START DATA TO EXAMINE

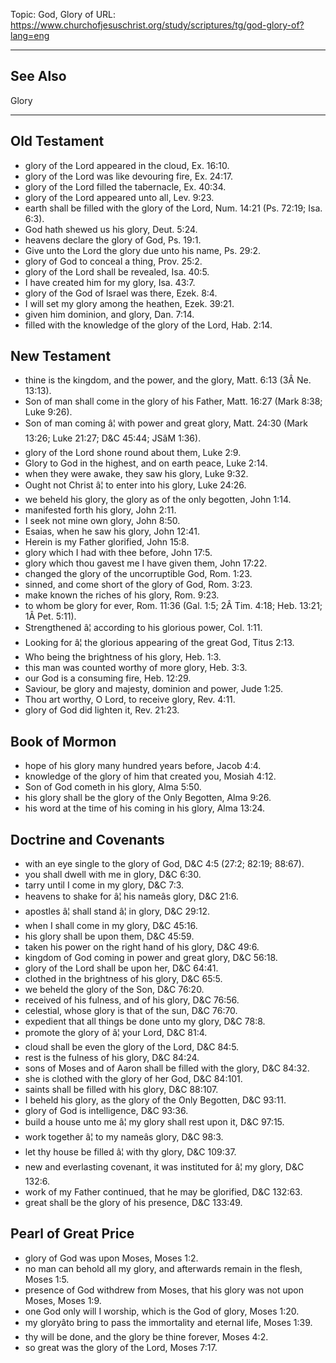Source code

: Topic: God, Glory of
URL: https://www.churchofjesuschrist.org/study/scriptures/tg/god-glory-of?lang=eng

---

## See Also

Glory

---

## Old Testament

- glory of the Lord appeared in the cloud, Ex. 16:10.
- glory of the Lord was like devouring fire, Ex. 24:17.
- glory of the Lord filled the tabernacle, Ex. 40:34.
- glory of the Lord appeared unto all, Lev. 9:23.
- earth shall be filled with the glory of the Lord, Num. 14:21 (Ps. 72:19; Isa. 6:3).
- God hath shewed us his glory, Deut. 5:24.
- heavens declare the glory of God, Ps. 19:1.
- Give unto the Lord the glory due unto his name, Ps. 29:2.
- glory of God to conceal a thing, Prov. 25:2.
- glory of the Lord shall be revealed, Isa. 40:5.
- I have created him for my glory, Isa. 43:7.
- glory of the God of Israel was there, Ezek. 8:4.
- I will set my glory among the heathen, Ezek. 39:21.
- given him dominion, and glory, Dan. 7:14.
- filled with the knowledge of the glory of the Lord, Hab. 2:14.

## New Testament

- thine is the kingdom, and the power, and the glory, Matt. 6:13 (3Â Ne. 13:13).
- Son of man shall come in the glory of his Father, Matt. 16:27 (Mark 8:38; Luke 9:26).
- Son of man coming â¦ with power and great glory, Matt. 24:30 (Mark 13:26; Luke 21:27; D&C 45:44; JSâM 1:36).
- glory of the Lord shone round about them, Luke 2:9.
- Glory to God in the highest, and on earth peace, Luke 2:14.
- when they were awake, they saw his glory, Luke 9:32.
- Ought not Christ â¦ to enter into his glory, Luke 24:26.
- we beheld his glory, the glory as of the only begotten, John 1:14.
- manifested forth his glory, John 2:11.
- I seek not mine own glory, John 8:50.
- Esaias, when he saw his glory, John 12:41.
- Herein is my Father glorified, John 15:8.
- glory which I had with thee before, John 17:5.
- glory which thou gavest me I have given them, John 17:22.
- changed the glory of the uncorruptible God, Rom. 1:23.
- sinned, and come short of the glory of God, Rom. 3:23.
- make known the riches of his glory, Rom. 9:23.
- to whom be glory for ever, Rom. 11:36 (Gal. 1:5; 2Â Tim. 4:18; Heb. 13:21; 1Â Pet. 5:11).
- Strengthened â¦ according to his glorious power, Col. 1:11.
- Looking for â¦ the glorious appearing of the great God, Titus 2:13.
- Who being the brightness of his glory, Heb. 1:3.
- this man was counted worthy of more glory, Heb. 3:3.
- our God is a consuming fire, Heb. 12:29.
- Saviour, be glory and majesty, dominion and power, Jude 1:25.
- Thou art worthy, O Lord, to receive glory, Rev. 4:11.
- glory of God did lighten it, Rev. 21:23.

## Book of Mormon

- hope of his glory many hundred years before, Jacob 4:4.
- knowledge of the glory of him that created you, Mosiah 4:12.
- Son of God cometh in his glory, Alma 5:50.
- his glory shall be the glory of the Only Begotten, Alma 9:26.
- his word at the time of his coming in his glory, Alma 13:24.

## Doctrine and Covenants

- with an eye single to the glory of God, D&C 4:5 (27:2; 82:19; 88:67).
- you shall dwell with me in glory, D&C 6:30.
- tarry until I come in my glory, D&C 7:3.
- heavens to shake for â¦ his nameâs glory, D&C 21:6.
- apostles â¦ shall stand â¦ in glory, D&C 29:12.
- when I shall come in my glory, D&C 45:16.
- his glory shall be upon them, D&C 45:59.
- taken his power on the right hand of his glory, D&C 49:6.
- kingdom of God coming in power and great glory, D&C 56:18.
- glory of the Lord shall be upon her, D&C 64:41.
- clothed in the brightness of his glory, D&C 65:5.
- we beheld the glory of the Son, D&C 76:20.
- received of his fulness, and of his glory, D&C 76:56.
- celestial, whose glory is that of the sun, D&C 76:70.
- expedient that all things be done unto my glory, D&C 78:8.
- promote the glory of â¦ your Lord, D&C 81:4.
- cloud shall be even the glory of the Lord, D&C 84:5.
- rest is the fulness of his glory, D&C 84:24.
- sons of Moses and of Aaron shall be filled with the glory, D&C 84:32.
- she is clothed with the glory of her God, D&C 84:101.
- saints shall be filled with his glory, D&C 88:107.
- I beheld his glory, as the glory of the Only Begotten, D&C 93:11.
- glory of God is intelligence, D&C 93:36.
- build a house unto me â¦ my glory shall rest upon it, D&C 97:15.
- work together â¦ to my nameâs glory, D&C 98:3.
- let thy house be filled â¦ with thy glory, D&C 109:37.
- new and everlasting covenant, it was instituted for â¦ my glory, D&C 132:6.
- work of my Father continued, that he may be glorified, D&C 132:63.
- great shall be the glory of his presence, D&C 133:49.

## Pearl of Great Price

- glory of God was upon Moses, Moses 1:2.
- no man can behold all my glory, and afterwards remain in the flesh, Moses 1:5.
- presence of God withdrew from Moses, that his glory was not upon Moses, Moses 1:9.
- one God only will I worship, which is the God of glory, Moses 1:20.
- my gloryâto bring to pass the immortality and eternal life, Moses 1:39.
- thy will be done, and the glory be thine forever, Moses 4:2.
- so great was the glory of the Lord, Moses 7:17.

END DATA TO EXAMINE

• **AIM OF THE EXERCISE**
Every line above that holds "presence" should be copied out.

• **SOLUTION TO THIS PROBLEM**
- great shall be the glory of his presence, D&C 133:49.
- presence of God withdrew from Moses, that his glory was not upon Moses, Moses 1:9.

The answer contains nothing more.